Эта мгновенная победа — миф. Однако никто не оказывает ему сопротивления. Неописуемый Бальтазар Кастильоне, величайший, как принято считать, гуманист Возрождения, дошел до нас лишь в традиционно нелепом наряде мудреца: меховая шапка, густая борода, брошь, камзол и кружева. И благожелательно сложенные руки. Что вас сюда привело, любезнейший? Один большой палец на другом, ладони ковшиком. Не совсем иезуит, но вид уже двусмысленный; он сведущ в науках и искусствах, в математике и философии. Еще немного — и подмигнет. Кондотьер сражает его одним взглядом; всем знаниям мира он противопоставляет свой маленький шрам: смотрите, как я умею сражаться…

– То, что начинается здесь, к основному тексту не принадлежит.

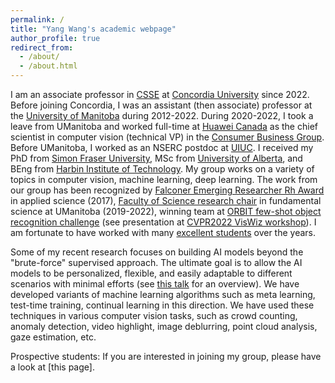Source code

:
 ```yaml
---
permalink: /
title: "Yang Wang's academic webpage"
author_profile: true
redirect_from: 
  - /about/
  - /about.html
---
```


I am an associate professor in [CSSE](https://www.concordia.ca/ginacody/computer-science-software-eng.html) at [Concordia University](https://www.concordia.ca/) since 2022. Before joining Concordia, I was an assistant (then associate) professor at the [University of Manitoba](https://sci.umanitoba.ca/cs/) during 2012-2022. During 2020-2022, I took a leave from UManitoba and worked full-time at [Huawei Canada](https://www.huawei.com/ca/) as the chief scientist in computer vision (technical VP) in the [Consumer Business Group](https://consumer.huawei.com/ca/). Before UManitoba, I worked as an NSERC postdoc at [UIUC](https://cs.illinois.edu/). I received my PhD from [Simon Fraser University](https://www.sfu.ca/computing.html), MSc from [University of Alberta](https://www.ualberta.ca/computing-science/index.html), and BEng from [Harbin Institute of Technology](http://en.hit.edu.cn/). My group works on a variety of topics in computer vision, machine learning, deep learning. The work from our group has been recognized by [Falconer Emerging Researcher Rh Award](http://news.umanitoba.ca/bush-ethics-decolonizing-the-university/) in applied science (2017), [Faculty of Science research chair](http://www.sci.umanitoba.ca/news/new-research-chairs-in-fundamental-science-2/) in fundamental science at UManitoba (2019-2022), winning team at [ORBIT few-shot object recognition challenge](https://eval.ai/web/challenges/challenge-page/1438/overview) (see presentation at [CVPR2022 VisWiz workshop](https://vizwiz.org/workshops/2022-workshop/)). I am fortunate to have worked with many [excellent students](https://www.youtube.com/watch?v=gd-YfB11_dE) over the years.

Some of my recent research focuses on building AI models beyond the "brute-force" supervised approach. The ultimate goal is to allow the AI models to be personalized, flexible, and easily adaptable to different scenarios with minimal efforts (see [this talk]() for an overview). We have developed variants of machine learning algorithms such as meta learning, test-time training, continual learning in this direction. We have used these techniques in various computer vision tasks, such as crowd counting, anomaly detection, video highlight, image deblurring, point cloud analysis, gaze estimation, etc.

Prospective students: If you are interested in joining my group, please have a look at [this page].

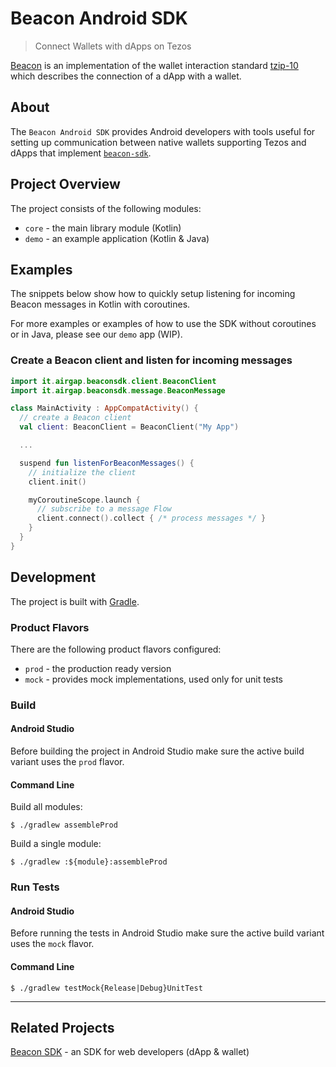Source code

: # Beacon Android SDK

<!-- TODO: badges -->

> Connect Wallets with dApps on Tezos

[Beacon](https://walletbeacon.io) is an implementation of the wallet interaction standard [tzip-10](https://gitlab.com/tzip/tzip/blob/master/proposals/tzip-10/tzip-10.md) which describes the connection of a dApp with a wallet.

## About

The `Beacon Android SDK` provides Android developers with tools useful for setting up communication between native wallets supporting Tezos and dApps that implement [`beacon-sdk`](https://github.com/airgap-it/beacon-sdk).

<!-- TODO: once published ## Installation -->

<!-- TODO: ## Documentation -->

## Project Overview

The project consists of the following modules:

- `core` - the main library module (Kotlin)
- `demo` - an example application (Kotlin & Java)

## Examples

The snippets below show how to quickly setup listening for incoming Beacon messages in Kotlin with coroutines. 

For more examples or examples of how to use the SDK without coroutines or in Java, please see our `demo` app (WIP).

### Create a Beacon client and listen for incoming messages

```kotlin
import it.airgap.beaconsdk.client.BeaconClient
import it.airgap.beaconsdk.message.BeaconMessage

class MainActivity : AppCompatActivity() {
  // create a Beacon client
  val client: BeaconClient = BeaconClient("My App")

  ...

  suspend fun listenForBeaconMessages() {
    // initialize the client
    client.init()

    myCoroutineScope.launch {
      // subscribe to a message Flow
      client.connect().collect { /* process messages */ }
    }
  }
}
```

## Development

The project is built with [Gradle](https://gradle.org/).


### Product Flavors
There are the following product flavors configured:

- `prod` - the production ready version
- `mock` - provides mock implementations, used only for unit tests

### Build

#### Android Studio

Before building the project in Android Studio make sure the active build variant uses the `prod` flavor.

#### Command Line

Build all modules:
```
$ ./gradlew assembleProd
```

Build a single module:
```
$ ./gradlew :${module}:assembleProd
```

### Run Tests

#### Android Studio

Before running the tests in Android Studio make sure the active build variant uses the `mock` flavor.

#### Command Line

```
$ ./gradlew testMock{Release|Debug}UnitTest
```

---
## Related Projects

[Beacon SDK](https://github.com/airgap-it/beacon-sdk) - an SDK for web developers (dApp & wallet)

<!-- TODO: [Beacon iOS SDK]() - an SDK for iOS developers (wallet) -->
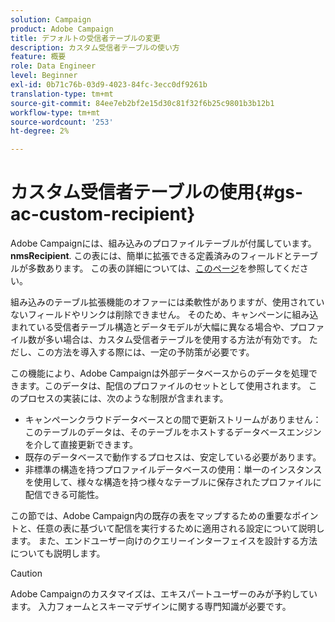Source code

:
 ```yaml
---
solution: Campaign
product: Adobe Campaign
title: デフォルトの受信者テーブルの変更
description: カスタム受信者テーブルの使い方
feature: 概要
role: Data Engineer
level: Beginner
exl-id: 0b71c76b-03d9-4023-84fc-3ecc0df9261b
translation-type: tm+mt
source-git-commit: 84ee7eb2bf2e15d30c81f32f6b25c9801b3b12b1
workflow-type: tm+mt
source-wordcount: '253'
ht-degree: 2%

---
```


# カスタム受信者テーブルの使用{#gs-ac-custom-recipient}

Adobe Campaignには、組み込みのプロファイルテーブルが付属しています。**nmsRecipient**. この表には、簡単に拡張できる定義済みのフィールドとテーブルが多数あります。 この表の詳細については、[このページ](datamodel.md#ootb-profiles)を参照してください。

組み込みのテーブル拡張機能のオファーには柔軟性がありますが、使用されていないフィールドやリンクは削除できません。 そのため、キャンペーンに組み込まれている受信者テーブル構造とデータモデルが大幅に異なる場合や、プロファイル数が多い場合は、カスタム受信者テーブルを使用する方法が有効です。  ただし、この方法を導入する際には、一定の予防策が必要です。

この機能により、Adobe Campaignは外部データベースからのデータを処理できます。このデータは、配信のプロファイルのセットとして使用されます。 このプロセスの実装には、次のような制限が含まれます。

* キャンペーンクラウドデータベースとの間で更新ストリームがありません：このテーブルのデータは、そのテーブルをホストするデータベースエンジンを介して直接更新できます。
* 既存のデータベースで動作するプロセスは、安定している必要があります。
* 非標準の構造を持つプロファイルデータベースの使用：単一のインスタンスを使用して、様々な構造を持つ様々なテーブルに保存されたプロファイルに配信できる可能性。

この節では、Adobe Campaign内の既存の表をマップするための重要なポイントと、任意の表に基づいて配信を実行するために適用される設定について説明します。 また、エンドユーザー向けのクエリーインターフェイスを設計する方法についても説明します。

>[!CAUTION]
>
>Adobe Campaignのカスタマイズは、エキスパートユーザーのみが予約しています。 入力フォームとスキーマデザインに関する専門知識が必要です。

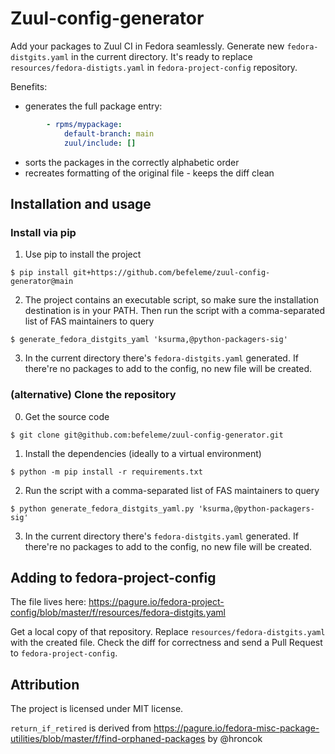 # Zuul-config-generator

Add your packages to Zuul CI in Fedora seamlessly.
Generate new `fedora-distgits.yaml` in the current directory.
It's ready to replace `resources/fedora-distigts.yaml` in `fedora-project-config` repository.

Benefits:

- generates the full package entry:

```yaml
        - rpms/mypackage:
            default-branch: main
            zuul/include: []
```

- sorts the packages in the correctly alphabetic order
- recreates formatting of the original file - keeps the diff clean

## Installation and usage

### Install via pip

1. Use pip to install the project
```
$ pip install git+https://github.com/befeleme/zuul-config-generator@main
```

2. The project contains an executable script, so make sure the installation
destination is in your PATH.
Then run the script with a comma-separated list of FAS maintainers to query
```
$ generate_fedora_distgits_yaml 'ksurma,@python-packagers-sig'
```

3. In the current directory there's `fedora-distgits.yaml` generated.
If there're no packages to add to the config, no new file will be created.

### (alternative) Clone the repository

0. Get the source code
```
$ git clone git@github.com:befeleme/zuul-config-generator.git
```

1. Install the dependencies (ideally to a virtual environment)
```
$ python -m pip install -r requirements.txt
```

2. Run the script with a comma-separated list of FAS maintainers to query
```
$ python generate_fedora_distgits_yaml.py 'ksurma,@python-packagers-sig'
```

3. In the current directory there's `fedora-distgits.yaml` generated.
If there're no packages to add to the config, no new file will be created.

## Adding to fedora-project-config

The file lives here: https://pagure.io/fedora-project-config/blob/master/f/resources/fedora-distgits.yaml

Get a local copy of that repository.
Replace `resources/fedora-distgits.yaml` with the created file.
Check the diff for correctness and send a Pull Request to `fedora-project-config`.

## Attribution

The project is licensed under MIT license.

`return_if_retired` is derived from https://pagure.io/fedora-misc-package-utilities/blob/master/f/find-orphaned-packages by @hroncok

Он именно тот, кем хочет быть: опасный тип. Рядом с ним юноша Боттичелли кажется болезненным: эдакий метафизик, озабоченный своей девственностью. Единственный результат мистического умерщвления плоти. У Кондотьера нет никакой страсти, даже страсти обладания: это игра, в которой он при любом раскладе побеждает. Нет необходимости жульничать. Нет даже необходимости себя заставлять. Все уже устроено. Он всего лишь военачальник, да и то — постольку поскольку. Не одержимый. Уж точно не Сен-Жюст, не Александр Невский, не Тамерлан. Не Бонапарт, не Макиавелли. А все они одновременно, потому что ему вовсе не обязательно себя определять. Цельность или противоречие. Его судьба совершенно определена. Его абсолютная свобода. Его бесповоротная решительность. Его жизнь — стрела. Никакой двусмысленности, никаких экивоков. Хотя бы раз в жизни он задавался каким-либо вопросом? Нет. Никакого лукавства. Его место заранее обозначено в мире, где для деятельности различных влиятельных лиц, банкиров, принцев, епископов, меценатов, тиранов, купцов требуется такой мгновенный посредник: это послушное и независимое орудие решает в пользу других проблемы, которых не бывает, не может быть, не должно быть у него самого, и посему живет в невозмутимости совершенно ясного, совершенно непогрешимого сознания, считая правомочным и справедливым лишь того, кто больше заплатит… На нем сходятся, к нему сводятся, в нем растворяются политические конфликты, экономические противоречия, трения, религиозные противоборства. Ему платят за то, что он — козел отпущения. Он берет деньги. И ничем не рискует. Зачем биться за историю, которая его не касается? На полпути между Венецией и Флоренцией происходит скорее товарищеская встреча, нежели боевое сражение с другим предводителем, братом по оружию и старым приятелем, и одно рукопожатие развеивает вековые конфликты между Медичи и вельможами Сеньории. К чему баталии? Видимость стычки — и вот два наемника, в зависимости от политической обстановки и своих личных интересов, решают, кто из них станет победителем, тут же обеспечивая побежденному — дабы не навредить его будущей карьере — лавры героического поражения…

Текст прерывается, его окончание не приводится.